#### Records for this task
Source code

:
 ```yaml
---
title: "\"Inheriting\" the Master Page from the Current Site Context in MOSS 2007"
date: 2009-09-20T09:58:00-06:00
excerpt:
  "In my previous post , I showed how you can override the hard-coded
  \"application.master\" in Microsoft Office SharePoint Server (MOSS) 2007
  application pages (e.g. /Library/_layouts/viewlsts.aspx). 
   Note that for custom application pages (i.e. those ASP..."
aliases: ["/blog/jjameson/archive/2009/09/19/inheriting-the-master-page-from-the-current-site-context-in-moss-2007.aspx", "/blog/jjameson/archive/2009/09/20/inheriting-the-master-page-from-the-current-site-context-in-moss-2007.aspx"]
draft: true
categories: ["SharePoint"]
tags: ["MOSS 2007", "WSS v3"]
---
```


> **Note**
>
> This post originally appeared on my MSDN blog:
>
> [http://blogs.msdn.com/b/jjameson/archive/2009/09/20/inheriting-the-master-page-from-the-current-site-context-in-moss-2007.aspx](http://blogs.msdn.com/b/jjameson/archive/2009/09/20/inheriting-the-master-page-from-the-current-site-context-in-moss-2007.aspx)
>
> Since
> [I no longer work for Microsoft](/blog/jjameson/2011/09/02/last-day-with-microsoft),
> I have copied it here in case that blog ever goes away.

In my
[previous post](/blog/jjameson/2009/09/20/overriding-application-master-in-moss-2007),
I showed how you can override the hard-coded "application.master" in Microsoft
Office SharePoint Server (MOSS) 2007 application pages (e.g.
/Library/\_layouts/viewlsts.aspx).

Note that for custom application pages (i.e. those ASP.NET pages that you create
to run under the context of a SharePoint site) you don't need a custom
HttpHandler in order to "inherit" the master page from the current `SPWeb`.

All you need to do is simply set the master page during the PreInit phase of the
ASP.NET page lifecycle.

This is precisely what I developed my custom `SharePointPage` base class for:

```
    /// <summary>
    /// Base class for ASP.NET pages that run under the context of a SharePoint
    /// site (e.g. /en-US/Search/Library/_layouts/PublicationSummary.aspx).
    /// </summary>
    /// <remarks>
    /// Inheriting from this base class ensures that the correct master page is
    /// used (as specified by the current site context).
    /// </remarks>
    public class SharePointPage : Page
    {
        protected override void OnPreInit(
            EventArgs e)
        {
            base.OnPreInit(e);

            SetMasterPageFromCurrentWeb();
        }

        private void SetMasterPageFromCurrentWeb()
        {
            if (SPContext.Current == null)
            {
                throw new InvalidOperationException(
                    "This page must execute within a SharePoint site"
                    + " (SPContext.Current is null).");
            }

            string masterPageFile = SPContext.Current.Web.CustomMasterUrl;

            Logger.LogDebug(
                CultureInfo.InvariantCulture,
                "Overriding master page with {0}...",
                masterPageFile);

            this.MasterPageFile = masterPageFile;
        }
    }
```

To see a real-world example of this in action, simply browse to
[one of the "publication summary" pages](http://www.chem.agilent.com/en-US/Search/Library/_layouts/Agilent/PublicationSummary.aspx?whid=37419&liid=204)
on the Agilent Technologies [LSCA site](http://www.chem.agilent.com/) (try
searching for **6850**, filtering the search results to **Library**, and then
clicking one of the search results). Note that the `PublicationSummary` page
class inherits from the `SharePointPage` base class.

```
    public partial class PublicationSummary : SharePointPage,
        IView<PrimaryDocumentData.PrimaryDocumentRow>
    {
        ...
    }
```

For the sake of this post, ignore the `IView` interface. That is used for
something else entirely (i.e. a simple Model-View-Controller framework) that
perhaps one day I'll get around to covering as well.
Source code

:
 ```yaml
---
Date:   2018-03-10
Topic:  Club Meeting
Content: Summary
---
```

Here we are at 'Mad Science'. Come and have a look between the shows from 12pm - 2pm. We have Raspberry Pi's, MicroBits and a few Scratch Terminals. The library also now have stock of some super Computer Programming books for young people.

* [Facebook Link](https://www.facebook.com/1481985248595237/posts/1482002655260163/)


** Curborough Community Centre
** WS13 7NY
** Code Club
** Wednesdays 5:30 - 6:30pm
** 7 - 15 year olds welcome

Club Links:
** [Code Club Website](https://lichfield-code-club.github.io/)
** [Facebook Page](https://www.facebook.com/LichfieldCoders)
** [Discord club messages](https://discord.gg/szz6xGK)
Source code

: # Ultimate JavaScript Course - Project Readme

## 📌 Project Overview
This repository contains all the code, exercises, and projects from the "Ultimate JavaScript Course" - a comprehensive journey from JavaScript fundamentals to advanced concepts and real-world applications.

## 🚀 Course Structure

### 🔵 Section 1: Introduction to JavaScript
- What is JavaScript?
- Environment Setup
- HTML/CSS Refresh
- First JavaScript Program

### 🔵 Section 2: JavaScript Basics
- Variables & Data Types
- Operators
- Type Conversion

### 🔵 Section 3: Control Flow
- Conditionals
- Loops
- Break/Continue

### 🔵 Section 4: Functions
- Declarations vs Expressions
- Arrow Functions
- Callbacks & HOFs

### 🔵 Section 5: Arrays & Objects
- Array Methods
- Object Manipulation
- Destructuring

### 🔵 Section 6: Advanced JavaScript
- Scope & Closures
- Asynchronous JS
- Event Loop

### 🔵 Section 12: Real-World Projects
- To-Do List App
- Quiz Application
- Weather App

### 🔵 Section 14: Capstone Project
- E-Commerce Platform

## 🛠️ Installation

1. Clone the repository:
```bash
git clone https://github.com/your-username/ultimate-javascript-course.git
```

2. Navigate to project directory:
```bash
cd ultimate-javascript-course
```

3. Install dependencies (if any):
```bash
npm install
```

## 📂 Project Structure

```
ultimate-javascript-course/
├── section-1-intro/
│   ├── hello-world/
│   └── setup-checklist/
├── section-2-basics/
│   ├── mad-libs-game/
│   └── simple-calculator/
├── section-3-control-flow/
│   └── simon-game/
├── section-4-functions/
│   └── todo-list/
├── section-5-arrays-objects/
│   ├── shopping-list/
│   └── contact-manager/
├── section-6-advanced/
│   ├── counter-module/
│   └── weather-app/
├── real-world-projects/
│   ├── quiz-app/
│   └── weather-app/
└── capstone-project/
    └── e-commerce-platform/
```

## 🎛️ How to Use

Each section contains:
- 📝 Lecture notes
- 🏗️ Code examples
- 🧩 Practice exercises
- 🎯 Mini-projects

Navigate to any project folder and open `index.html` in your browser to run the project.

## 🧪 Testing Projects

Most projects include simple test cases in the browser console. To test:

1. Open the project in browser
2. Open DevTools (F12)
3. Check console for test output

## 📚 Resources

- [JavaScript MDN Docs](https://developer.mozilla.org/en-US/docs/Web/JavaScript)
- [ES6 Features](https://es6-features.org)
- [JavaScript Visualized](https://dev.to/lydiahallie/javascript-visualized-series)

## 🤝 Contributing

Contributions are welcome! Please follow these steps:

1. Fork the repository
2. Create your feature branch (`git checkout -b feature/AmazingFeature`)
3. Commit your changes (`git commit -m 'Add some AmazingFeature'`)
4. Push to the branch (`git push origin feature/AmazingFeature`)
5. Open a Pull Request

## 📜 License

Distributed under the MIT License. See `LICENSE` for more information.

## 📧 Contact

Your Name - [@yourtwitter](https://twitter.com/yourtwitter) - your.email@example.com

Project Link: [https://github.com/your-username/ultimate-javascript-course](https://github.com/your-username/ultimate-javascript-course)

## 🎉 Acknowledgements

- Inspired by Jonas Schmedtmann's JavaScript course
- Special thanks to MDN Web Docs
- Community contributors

#### Task statement
A complete answer lists every line of the listing above that holds the word "have".

#### Answer to the exercise
> I have copied it here in case that blog ever goes away.
Here we are at 'Mad Science'. Come and have a look between the shows from 12pm - 2pm. We have Raspberry Pi's, MicroBits and a few Scratch Terminals. The library also now have stock of some super Computer Programming books for young people.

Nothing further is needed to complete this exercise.